The most important takeaway has to be the enduring popularity of music (87% of all collections) and the strength of its monetization – with one big exception, the sale of music recordings (both physical and as downloads). This is of concern of course since, from the 1950s at least, recorded music has provided a big part of revenues for music creators and the businesses that invest in their talent and hard work such as publishers and record companies. Yet despite the decline of “mechanical” rights, exchange rate-adjusted figures showed a 4.6% growth to 7.8 billion euros (a bit more than $11 billion Canadian dollars).
Looking at continents, collections on behalf of creators still originate mainly from traditional markets like Europe, North America, Japan and Australia, but the 2015 report shows changes at play. While these mature markets remain strong and have generally grown, from admittedly low figures the BRICS are indeed emerging in this field with a particular strong performance from Latin America. Look for that to continue in the next few years, and for China to grow its collections significantly.
Turning the spotlight to the businesses that generated the royalties, as usually reported, the live music segment is still growing and, as a result, is more important than ever to creators.
Less often mentioned is the resilience of the “traditional” media outlets (radio, TV networks, specialty TV channels, etc.). They were supposed to die a few years ago, they were predicted to turn away from music.

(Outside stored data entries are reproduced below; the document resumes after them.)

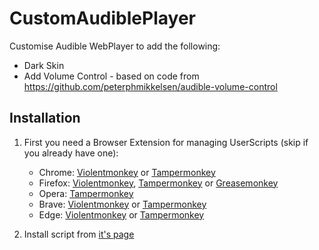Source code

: # CustomAudiblePlayer

Customise Audible WebPlayer to add the following:
- Dark Skin
- Add Volume Control - based on code from https://github.com/peterphmikkelsen/audible-volume-control
  
## Installation

1. First you need a Browser Extension for managing UserScripts (skip if you already have one):  
   * Chrome: [Violentmonkey](https://chrome.google.com/webstore/detail/violentmonkey/jinjaccalgkegednnccohejagnlnfdag) or [Tampermonkey](https://chrome.google.com/webstore/detail/tampermonkey/dhdgffkkebhmkfjojejmpbldmpobfkfo)
   * Firefox: [Violentmonkey](https://addons.mozilla.org/en-US/firefox/addon/violentmonkey/), [Tampermonkey](https://addons.mozilla.org/en-US/firefox/addon/tampermonkey/) or [Greasemonkey](https://addons.mozilla.org/en-US/firefox/addon/greasemonkey/) 
   * Opera: [Tampermonkey](https://addons.opera.com/en/extensions/details/tampermonkey-beta/)
   * Brave: [Violentmonkey](https://chrome.google.com/webstore/detail/violentmonkey/jinjaccalgkegednnccohejagnlnfdag) or [Tampermonkey](https://chrome.google.com/webstore/detail/tampermonkey/dhdgffkkebhmkfjojejmpbldmpobfkfo)
   * Edge: [Violentmonkey](https://microsoftedge.microsoft.com/addons/detail/violentmonkey/eeagobfjdenkkddmbclomhiblgggliao) or [Tampermonkey](https://microsoftedge.microsoft.com/addons/detail/tampermonkey/iikmkjmpaadaobahmlepeloendndfphd)  
    
2. Install script from [it's page](https://raw.githubusercontent.com/waringer/CustomAudiblePlayer/main/CustomAudiblePlayer.user.js)
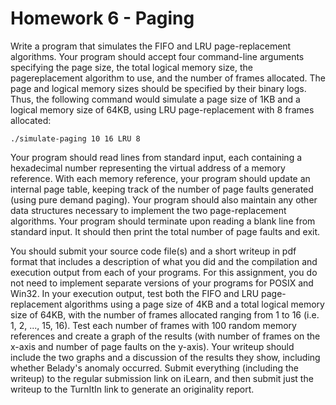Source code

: # Homework 6 - Paging

Write a program that simulates the FIFO and LRU page-replacement algorithms. Your program should
accept four command-line arguments specifying the page size, the total logical memory size, the pagereplacement
algorithm to use, and the number of frames allocated. The page and logical memory sizes
should be specified by their binary logs. Thus, the following command would simulate a page size of
1KB and a logical memory size of 64KB, using LRU page-replacement with 8 frames allocated:

    ./simulate-paging 10 16 LRU 8
    
Your program should read lines from standard input, each containing a hexadecimal number
representing the virtual address of a memory reference. With each memory reference, your program
should update an internal page table, keeping track of the number of page faults generated (using pure
demand paging). Your program should also maintain any other data structures necessary to implement
the two page-replacement algorithms. Your program should terminate upon reading a blank line from
standard input. It should then print the total number of page faults and exit.

You should submit your source code file(s) and a short writeup in pdf format that includes a description
of what you did and the compilation and execution output from each of your programs. For this
assignment, you do not need to implement separate versions of your programs for POSIX and Win32.
In your execution output, test both the FIFO and LRU page-replacement algorithms using a page size
of 4KB and a total logical memory size of 64KB, with the number of frames allocated ranging from 1
to 16 (i.e. 1, 2, ..., 15, 16). Test each number of frames with 100 random memory references and create
a graph of the results (with number of frames on the x-axis and number of page faults on the y-axis).
Your writeup should include the two graphs and a discussion of the results they show, including
whether Belady's anomaly occurred. Submit everything (including the writeup) to the regular
submission link on iLearn, and then submit just the writeup to the TurnItIn link to generate an
originality report.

Predictions from pundits are fine, but the real world provides the truth: performing rights collections reached 6 billion euros for the first time ever, and the bulk of these rights (45% of all collections!) come from TV and radio. Digital services, both musical (Spotify, Rdio, Deezer…) or AV ones (e.g., Netflix) so far seem to be adding value to the market, not undermining the more traditional players.
This is good news for all creators and the businesses that sustain them, like publishers. Even if it is too early for a final pronouncement, that situation appears to be in line with the history of the entertainment and media industries so far: because people could buy records and then CDs, they didn’t stop going to concert halls or arenas; TV didn’t kill radio; DVDs and Blu-Ray didn’t empty movie theatres; and so on.
We’ll have to be vigilant though because if indeed “this time it is different,” Jeff Zucker’s famous remark when he was NBC Universal’s big boss could become true: analog dollars could be replaced by digital pennies.
And in fact, only 5% of CISAC members’ collections come from “digital” sources. Some reasons for that may offer hope for growth: lots of these services are not yet available in many countries, and they’re still young and their market share is small.
However, unless things change fast and these digital services prove that they can generate significant turnover and not just humongous market valuations, things could become ugly fairly soon.
A world without TV channels, but only “over the top” services at about $10 per month, will not sustain the audio-visual creativity that we have today with, for example, acclaimed TV series being produced in seemingly every corner of the world. No more sales of recorded music and no more radio – just ad-funded online services – will not sustain the music ecosystem. The numbers simply wouldn’t add up.
In the meantime, as reported by CISAC for 2013 and SOCAN for 2013 and 2014, music creators and their publishers can count on the strength, hard work and economic success of their Music Rights Organizations in these times of big change.